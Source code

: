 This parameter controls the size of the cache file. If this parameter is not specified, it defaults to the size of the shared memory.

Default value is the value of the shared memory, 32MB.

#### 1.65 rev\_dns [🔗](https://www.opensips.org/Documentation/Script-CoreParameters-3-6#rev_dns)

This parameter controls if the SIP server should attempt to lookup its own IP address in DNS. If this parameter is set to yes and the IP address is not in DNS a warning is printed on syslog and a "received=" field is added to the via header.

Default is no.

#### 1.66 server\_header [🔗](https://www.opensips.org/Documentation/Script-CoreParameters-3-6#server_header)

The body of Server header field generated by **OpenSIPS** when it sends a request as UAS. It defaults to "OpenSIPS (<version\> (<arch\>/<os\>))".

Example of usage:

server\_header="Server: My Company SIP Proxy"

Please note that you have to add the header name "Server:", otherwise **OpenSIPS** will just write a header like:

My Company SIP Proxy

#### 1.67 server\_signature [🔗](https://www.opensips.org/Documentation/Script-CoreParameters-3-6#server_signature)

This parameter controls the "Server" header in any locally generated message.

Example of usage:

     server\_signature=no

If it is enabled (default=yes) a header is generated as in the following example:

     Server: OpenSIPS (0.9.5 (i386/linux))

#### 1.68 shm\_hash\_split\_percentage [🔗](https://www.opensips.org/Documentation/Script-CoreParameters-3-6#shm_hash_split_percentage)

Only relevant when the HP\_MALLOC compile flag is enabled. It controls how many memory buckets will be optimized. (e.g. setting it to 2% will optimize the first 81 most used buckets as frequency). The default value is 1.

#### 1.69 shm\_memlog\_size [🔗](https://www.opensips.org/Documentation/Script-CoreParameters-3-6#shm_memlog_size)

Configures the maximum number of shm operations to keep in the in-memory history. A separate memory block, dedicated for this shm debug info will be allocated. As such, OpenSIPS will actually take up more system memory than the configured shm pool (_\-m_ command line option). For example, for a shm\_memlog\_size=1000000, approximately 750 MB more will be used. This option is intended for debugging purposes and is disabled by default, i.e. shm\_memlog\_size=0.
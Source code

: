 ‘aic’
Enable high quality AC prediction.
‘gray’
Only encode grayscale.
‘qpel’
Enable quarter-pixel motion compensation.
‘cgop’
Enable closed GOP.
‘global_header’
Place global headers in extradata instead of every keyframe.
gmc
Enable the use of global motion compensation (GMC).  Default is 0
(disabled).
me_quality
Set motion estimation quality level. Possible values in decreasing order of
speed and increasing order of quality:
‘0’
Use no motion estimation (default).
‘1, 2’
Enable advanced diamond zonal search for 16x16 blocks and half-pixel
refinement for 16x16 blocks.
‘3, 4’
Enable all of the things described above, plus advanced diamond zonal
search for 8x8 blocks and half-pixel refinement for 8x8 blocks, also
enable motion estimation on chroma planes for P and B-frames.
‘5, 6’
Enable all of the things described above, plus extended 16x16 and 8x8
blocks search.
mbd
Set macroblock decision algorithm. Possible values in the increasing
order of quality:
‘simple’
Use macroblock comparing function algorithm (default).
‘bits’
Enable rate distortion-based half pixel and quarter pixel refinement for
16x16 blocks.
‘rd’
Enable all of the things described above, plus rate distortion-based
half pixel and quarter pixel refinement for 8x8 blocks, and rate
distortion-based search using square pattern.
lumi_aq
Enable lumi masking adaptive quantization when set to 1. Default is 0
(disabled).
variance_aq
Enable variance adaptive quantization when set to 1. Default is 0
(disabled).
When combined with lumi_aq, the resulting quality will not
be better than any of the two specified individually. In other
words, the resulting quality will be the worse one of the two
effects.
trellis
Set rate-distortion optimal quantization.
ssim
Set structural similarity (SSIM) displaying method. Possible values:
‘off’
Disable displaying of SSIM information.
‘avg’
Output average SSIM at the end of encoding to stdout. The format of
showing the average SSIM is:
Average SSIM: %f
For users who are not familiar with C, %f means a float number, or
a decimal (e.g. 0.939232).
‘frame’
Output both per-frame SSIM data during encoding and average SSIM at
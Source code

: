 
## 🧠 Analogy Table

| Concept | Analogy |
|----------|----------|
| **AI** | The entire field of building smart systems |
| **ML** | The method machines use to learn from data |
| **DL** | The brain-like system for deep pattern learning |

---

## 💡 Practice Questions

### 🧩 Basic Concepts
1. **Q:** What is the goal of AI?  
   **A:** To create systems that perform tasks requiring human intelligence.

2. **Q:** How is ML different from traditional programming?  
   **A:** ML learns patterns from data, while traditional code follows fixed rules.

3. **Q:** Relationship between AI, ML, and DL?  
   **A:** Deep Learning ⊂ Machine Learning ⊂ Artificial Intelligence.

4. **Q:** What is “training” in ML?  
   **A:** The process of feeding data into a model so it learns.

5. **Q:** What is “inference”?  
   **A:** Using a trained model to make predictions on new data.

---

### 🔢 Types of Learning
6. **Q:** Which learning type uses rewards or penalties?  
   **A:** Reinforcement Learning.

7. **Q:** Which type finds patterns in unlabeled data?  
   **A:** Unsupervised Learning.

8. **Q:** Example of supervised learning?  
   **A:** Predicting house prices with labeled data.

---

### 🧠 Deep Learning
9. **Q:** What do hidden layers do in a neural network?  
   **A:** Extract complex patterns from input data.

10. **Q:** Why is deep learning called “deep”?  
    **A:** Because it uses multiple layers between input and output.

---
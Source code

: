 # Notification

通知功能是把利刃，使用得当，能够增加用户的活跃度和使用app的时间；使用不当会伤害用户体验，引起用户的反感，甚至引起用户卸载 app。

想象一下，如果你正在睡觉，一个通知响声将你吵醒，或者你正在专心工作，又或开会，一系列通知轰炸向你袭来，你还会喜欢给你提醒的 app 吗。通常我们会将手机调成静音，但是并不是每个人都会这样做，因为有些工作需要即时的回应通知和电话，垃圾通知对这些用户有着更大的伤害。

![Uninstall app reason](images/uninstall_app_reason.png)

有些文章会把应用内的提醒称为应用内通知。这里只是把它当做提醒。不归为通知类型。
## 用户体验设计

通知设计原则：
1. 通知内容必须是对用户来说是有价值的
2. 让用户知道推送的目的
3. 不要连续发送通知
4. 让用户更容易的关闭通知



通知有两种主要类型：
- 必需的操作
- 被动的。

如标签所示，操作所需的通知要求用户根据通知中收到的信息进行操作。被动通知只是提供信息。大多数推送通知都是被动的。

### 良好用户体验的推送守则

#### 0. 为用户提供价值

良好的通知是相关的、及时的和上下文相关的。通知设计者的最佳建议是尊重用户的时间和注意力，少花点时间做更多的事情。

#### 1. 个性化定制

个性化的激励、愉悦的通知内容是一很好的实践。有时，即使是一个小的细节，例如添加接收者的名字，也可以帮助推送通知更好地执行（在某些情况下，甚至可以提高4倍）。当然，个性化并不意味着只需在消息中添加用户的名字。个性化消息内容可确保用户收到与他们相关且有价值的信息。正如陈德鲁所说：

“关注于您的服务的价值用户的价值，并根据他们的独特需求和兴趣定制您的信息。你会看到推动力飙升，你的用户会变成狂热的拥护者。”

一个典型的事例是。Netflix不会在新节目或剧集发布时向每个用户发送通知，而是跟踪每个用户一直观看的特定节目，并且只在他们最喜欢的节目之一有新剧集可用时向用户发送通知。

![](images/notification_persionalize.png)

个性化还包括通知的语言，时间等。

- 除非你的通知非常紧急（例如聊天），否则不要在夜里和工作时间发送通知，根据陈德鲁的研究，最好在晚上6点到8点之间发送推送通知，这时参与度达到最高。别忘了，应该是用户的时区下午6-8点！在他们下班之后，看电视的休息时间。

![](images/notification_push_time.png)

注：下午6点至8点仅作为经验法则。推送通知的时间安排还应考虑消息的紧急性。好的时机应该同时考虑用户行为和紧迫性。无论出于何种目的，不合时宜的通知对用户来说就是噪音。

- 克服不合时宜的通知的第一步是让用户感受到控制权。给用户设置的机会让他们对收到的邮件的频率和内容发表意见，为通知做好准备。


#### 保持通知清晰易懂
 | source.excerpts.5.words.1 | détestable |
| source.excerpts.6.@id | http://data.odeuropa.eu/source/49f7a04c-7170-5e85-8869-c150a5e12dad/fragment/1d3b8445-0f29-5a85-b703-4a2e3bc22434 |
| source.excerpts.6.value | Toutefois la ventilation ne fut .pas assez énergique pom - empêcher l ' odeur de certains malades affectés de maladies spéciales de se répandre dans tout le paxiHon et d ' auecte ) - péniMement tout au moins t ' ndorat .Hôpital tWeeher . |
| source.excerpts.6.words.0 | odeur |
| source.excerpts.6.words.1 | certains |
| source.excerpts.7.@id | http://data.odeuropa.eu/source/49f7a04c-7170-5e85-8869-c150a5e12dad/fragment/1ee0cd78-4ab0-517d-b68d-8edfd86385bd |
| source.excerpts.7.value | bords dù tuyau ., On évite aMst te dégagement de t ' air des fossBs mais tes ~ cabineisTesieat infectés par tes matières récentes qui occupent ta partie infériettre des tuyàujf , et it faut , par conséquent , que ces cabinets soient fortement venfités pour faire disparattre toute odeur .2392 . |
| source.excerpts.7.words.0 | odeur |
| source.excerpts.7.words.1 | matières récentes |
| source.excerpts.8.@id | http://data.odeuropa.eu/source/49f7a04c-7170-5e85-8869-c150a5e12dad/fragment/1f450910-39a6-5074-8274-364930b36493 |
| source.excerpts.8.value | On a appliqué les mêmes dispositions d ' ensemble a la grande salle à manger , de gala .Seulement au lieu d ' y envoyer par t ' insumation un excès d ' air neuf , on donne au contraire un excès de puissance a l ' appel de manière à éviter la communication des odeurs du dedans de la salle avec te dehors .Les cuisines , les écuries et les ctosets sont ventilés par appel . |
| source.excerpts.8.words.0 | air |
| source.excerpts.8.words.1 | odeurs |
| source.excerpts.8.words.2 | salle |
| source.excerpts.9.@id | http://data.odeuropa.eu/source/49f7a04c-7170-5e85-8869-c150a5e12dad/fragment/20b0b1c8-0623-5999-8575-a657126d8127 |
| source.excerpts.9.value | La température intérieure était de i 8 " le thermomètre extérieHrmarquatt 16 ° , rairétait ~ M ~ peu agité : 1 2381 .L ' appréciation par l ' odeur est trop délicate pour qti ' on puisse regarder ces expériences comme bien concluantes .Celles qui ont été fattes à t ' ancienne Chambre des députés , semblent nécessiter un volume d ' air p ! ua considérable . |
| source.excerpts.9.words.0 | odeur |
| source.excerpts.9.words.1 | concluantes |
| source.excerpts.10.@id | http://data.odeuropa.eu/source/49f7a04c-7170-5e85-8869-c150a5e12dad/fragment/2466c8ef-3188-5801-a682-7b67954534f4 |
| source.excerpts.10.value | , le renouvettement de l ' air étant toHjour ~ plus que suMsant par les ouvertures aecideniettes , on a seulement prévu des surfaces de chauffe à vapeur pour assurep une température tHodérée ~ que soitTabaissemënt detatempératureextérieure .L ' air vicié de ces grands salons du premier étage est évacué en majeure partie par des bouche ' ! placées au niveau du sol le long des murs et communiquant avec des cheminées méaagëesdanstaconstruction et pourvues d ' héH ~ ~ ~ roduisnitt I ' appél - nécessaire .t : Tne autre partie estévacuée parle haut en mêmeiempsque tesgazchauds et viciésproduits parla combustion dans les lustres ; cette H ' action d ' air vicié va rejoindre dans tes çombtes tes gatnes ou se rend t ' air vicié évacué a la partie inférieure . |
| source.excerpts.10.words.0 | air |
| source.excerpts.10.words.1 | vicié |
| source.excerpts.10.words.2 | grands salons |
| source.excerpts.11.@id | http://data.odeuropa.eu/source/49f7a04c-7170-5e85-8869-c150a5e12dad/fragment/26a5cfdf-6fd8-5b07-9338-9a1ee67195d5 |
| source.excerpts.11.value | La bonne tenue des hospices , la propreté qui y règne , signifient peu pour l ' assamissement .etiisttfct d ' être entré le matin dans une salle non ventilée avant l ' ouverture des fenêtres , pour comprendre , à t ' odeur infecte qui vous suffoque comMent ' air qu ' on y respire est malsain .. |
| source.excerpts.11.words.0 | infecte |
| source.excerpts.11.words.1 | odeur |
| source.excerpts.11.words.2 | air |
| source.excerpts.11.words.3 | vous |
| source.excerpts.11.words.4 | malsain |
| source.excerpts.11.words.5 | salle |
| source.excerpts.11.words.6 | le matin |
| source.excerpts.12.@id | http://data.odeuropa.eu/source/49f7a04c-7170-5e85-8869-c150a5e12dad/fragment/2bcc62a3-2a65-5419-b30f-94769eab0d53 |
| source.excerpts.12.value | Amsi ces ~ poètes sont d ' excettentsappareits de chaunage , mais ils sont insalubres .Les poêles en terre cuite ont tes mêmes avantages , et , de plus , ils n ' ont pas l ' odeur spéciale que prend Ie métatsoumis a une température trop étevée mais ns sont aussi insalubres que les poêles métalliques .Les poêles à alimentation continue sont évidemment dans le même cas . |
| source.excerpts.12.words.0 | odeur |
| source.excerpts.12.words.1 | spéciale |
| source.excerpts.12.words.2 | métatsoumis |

------------------------------

== Exercise prompt ==
Every line that holds the word "images" should be copied from the records above.

== Worked solution ==
![Uninstall app reason](images/uninstall_app_reason.png)
![](images/notification_persionalize.png)
![](images/notification_push_time.png)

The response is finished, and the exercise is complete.